Records shown:
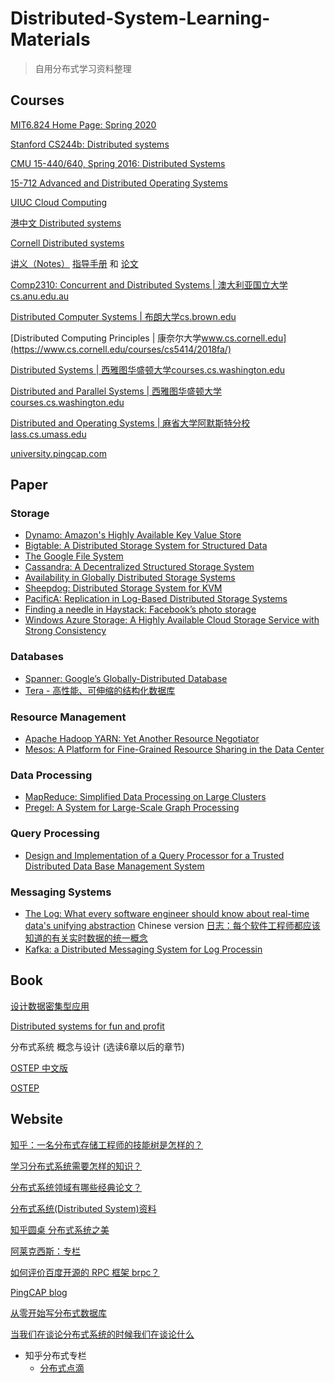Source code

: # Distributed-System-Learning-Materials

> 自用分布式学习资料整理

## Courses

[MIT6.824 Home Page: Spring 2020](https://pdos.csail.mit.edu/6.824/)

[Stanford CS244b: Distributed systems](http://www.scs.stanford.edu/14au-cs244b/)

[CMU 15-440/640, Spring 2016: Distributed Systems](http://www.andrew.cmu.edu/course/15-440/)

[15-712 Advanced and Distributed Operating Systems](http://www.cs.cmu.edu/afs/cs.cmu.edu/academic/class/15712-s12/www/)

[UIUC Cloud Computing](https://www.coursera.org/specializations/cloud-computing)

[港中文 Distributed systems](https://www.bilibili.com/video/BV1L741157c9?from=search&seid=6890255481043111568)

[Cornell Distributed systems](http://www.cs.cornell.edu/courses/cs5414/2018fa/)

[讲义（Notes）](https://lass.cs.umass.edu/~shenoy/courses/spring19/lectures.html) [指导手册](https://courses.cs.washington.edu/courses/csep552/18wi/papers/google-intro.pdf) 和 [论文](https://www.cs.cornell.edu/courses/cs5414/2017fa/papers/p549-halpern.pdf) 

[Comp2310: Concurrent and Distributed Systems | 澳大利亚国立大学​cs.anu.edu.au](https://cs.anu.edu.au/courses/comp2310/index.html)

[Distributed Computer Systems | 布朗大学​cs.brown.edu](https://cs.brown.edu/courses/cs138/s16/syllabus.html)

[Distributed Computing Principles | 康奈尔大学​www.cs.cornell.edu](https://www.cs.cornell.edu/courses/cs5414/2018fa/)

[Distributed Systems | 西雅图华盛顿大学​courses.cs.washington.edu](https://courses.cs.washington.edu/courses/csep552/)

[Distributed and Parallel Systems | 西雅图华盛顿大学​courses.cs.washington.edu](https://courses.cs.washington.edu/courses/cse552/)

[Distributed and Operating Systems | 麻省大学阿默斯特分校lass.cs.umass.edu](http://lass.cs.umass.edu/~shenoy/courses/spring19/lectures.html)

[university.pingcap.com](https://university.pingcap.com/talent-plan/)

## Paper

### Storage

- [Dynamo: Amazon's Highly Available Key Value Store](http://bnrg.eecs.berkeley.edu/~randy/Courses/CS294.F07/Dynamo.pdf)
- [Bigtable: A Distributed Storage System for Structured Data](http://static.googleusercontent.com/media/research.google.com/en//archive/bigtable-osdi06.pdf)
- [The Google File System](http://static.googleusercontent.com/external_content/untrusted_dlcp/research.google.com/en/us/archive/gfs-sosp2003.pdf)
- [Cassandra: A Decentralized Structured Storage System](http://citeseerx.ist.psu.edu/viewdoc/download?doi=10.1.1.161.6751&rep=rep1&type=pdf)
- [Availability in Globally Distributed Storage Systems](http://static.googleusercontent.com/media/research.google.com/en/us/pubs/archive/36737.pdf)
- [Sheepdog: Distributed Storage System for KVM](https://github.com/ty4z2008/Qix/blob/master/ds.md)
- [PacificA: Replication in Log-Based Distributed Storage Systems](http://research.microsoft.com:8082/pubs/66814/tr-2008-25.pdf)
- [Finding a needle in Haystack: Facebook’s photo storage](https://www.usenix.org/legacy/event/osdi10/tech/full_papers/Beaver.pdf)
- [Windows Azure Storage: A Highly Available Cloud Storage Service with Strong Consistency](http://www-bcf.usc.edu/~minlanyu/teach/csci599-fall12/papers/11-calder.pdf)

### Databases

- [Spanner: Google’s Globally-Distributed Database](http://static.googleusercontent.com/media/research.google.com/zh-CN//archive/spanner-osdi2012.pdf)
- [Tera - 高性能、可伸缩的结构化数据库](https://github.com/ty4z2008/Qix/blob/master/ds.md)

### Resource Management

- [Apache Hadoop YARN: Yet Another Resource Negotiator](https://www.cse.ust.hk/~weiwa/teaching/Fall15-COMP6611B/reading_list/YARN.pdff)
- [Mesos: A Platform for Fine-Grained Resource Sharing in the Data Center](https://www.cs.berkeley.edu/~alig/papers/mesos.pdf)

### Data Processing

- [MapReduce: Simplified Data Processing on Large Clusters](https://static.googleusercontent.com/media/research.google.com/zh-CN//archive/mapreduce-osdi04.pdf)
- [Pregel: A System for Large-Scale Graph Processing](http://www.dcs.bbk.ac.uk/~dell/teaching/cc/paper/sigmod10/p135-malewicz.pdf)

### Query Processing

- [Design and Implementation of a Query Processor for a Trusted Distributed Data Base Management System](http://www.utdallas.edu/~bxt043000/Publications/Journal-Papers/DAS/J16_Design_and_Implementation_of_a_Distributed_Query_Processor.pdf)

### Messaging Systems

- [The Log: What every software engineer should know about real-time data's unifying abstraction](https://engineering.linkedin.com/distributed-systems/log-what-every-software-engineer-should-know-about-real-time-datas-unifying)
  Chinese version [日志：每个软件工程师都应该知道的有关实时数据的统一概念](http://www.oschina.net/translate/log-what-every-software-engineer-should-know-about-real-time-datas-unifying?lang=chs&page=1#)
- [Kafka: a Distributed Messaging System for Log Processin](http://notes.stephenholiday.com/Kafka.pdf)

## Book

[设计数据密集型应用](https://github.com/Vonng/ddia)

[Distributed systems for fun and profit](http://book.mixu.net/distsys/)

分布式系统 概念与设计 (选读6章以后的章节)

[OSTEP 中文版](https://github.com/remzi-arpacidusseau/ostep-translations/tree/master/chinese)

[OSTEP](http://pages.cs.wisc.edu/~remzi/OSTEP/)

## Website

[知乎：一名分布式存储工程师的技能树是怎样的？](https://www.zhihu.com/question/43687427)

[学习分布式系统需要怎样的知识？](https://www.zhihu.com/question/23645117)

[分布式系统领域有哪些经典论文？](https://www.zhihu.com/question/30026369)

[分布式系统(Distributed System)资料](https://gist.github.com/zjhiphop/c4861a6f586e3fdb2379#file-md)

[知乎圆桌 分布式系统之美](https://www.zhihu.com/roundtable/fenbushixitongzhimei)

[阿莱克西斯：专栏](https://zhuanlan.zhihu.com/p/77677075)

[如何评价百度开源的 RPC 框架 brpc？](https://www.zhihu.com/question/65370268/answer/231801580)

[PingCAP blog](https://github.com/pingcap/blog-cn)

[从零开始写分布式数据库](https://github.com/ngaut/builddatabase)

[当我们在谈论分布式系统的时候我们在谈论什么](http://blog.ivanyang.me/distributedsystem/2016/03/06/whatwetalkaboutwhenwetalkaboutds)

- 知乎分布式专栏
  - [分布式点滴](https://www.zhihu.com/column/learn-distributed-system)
--
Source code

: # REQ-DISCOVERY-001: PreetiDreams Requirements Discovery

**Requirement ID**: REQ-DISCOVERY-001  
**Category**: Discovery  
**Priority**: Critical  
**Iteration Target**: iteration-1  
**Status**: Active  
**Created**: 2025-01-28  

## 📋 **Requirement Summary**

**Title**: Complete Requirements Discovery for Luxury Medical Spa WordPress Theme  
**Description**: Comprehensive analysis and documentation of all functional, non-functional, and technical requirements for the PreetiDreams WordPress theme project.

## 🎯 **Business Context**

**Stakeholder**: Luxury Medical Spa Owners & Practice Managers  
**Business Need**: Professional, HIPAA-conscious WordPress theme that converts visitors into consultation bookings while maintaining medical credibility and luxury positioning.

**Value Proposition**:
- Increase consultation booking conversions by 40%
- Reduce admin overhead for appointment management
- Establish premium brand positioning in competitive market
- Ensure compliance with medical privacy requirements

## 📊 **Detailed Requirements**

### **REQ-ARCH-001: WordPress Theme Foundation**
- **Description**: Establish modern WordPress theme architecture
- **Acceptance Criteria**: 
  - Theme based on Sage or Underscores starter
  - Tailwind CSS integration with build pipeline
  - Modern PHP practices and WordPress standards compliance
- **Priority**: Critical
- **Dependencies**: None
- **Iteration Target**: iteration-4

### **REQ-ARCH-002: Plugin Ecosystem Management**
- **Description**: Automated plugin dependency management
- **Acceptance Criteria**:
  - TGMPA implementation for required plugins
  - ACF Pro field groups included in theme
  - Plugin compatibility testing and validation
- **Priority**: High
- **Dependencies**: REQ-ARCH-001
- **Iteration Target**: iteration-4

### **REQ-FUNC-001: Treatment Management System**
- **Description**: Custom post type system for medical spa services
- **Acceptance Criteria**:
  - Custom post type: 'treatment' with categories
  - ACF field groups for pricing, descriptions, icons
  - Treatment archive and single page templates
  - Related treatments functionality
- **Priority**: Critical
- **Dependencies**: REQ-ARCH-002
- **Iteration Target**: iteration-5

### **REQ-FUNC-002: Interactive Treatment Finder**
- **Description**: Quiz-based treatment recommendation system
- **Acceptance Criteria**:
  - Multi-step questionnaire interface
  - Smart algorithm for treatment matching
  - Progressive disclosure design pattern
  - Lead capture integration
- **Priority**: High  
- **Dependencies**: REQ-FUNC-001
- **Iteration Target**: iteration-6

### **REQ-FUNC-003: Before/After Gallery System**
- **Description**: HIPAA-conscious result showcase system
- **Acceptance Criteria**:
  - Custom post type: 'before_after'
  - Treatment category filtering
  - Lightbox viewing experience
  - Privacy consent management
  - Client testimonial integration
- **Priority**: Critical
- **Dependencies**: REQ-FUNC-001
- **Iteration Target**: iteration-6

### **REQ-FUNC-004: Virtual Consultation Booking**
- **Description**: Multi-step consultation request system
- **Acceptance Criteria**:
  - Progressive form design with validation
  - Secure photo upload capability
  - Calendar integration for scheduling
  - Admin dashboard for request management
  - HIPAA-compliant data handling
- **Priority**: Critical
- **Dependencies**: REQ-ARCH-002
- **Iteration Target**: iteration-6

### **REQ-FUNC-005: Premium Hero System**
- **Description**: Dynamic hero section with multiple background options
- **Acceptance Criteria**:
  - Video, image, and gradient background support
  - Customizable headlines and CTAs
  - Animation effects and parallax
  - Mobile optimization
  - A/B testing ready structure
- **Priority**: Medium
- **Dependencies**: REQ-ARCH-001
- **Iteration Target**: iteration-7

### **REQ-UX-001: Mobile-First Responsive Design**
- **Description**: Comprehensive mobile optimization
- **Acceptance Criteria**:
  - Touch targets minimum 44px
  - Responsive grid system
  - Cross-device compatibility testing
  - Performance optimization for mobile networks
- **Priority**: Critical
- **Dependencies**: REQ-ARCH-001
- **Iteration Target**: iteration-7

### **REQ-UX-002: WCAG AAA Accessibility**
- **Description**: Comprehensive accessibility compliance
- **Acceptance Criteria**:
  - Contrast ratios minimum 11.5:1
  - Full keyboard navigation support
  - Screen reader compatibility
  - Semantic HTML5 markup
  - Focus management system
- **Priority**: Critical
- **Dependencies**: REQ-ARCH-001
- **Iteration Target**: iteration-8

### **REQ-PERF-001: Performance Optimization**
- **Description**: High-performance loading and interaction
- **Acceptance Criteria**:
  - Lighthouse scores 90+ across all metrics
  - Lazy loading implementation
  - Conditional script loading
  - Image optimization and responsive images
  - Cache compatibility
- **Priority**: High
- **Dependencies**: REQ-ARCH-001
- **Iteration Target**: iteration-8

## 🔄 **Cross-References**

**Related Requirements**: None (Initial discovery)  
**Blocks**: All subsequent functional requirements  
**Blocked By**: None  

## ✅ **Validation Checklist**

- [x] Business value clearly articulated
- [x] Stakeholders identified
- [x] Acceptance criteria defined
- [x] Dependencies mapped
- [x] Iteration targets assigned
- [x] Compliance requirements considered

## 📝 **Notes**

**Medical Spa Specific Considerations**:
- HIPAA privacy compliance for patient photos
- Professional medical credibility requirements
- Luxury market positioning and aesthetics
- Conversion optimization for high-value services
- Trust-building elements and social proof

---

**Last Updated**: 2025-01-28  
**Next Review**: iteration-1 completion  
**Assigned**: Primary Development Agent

The task:
Go to the line in the material above that contains "- **Description**: HIPAA-conscious" and copy exactly from there through the line that contains "- Video, image, and", stopping after it.

The completed task:
- **Description**: HIPAA-conscious result showcase system
- **Acceptance Criteria**:
  - Custom post type: 'before_after'
  - Treatment category filtering
  - Lightbox viewing experience
  - Privacy consent management
  - Client testimonial integration
- **Priority**: Critical
- **Dependencies**: REQ-FUNC-001
- **Iteration Target**: iteration-6

### **REQ-FUNC-004: Virtual Consultation Booking**
- **Description**: Multi-step consultation request system
- **Acceptance Criteria**:
  - Progressive form design with validation
  - Secure photo upload capability
  - Calendar integration for scheduling
  - Admin dashboard for request management
  - HIPAA-compliant data handling
- **Priority**: Critical
- **Dependencies**: REQ-ARCH-002
- **Iteration Target**: iteration-6

### **REQ-FUNC-005: Premium Hero System**
- **Description**: Dynamic hero section with multiple background options
- **Acceptance Criteria**:
  - Video, image, and gradient background support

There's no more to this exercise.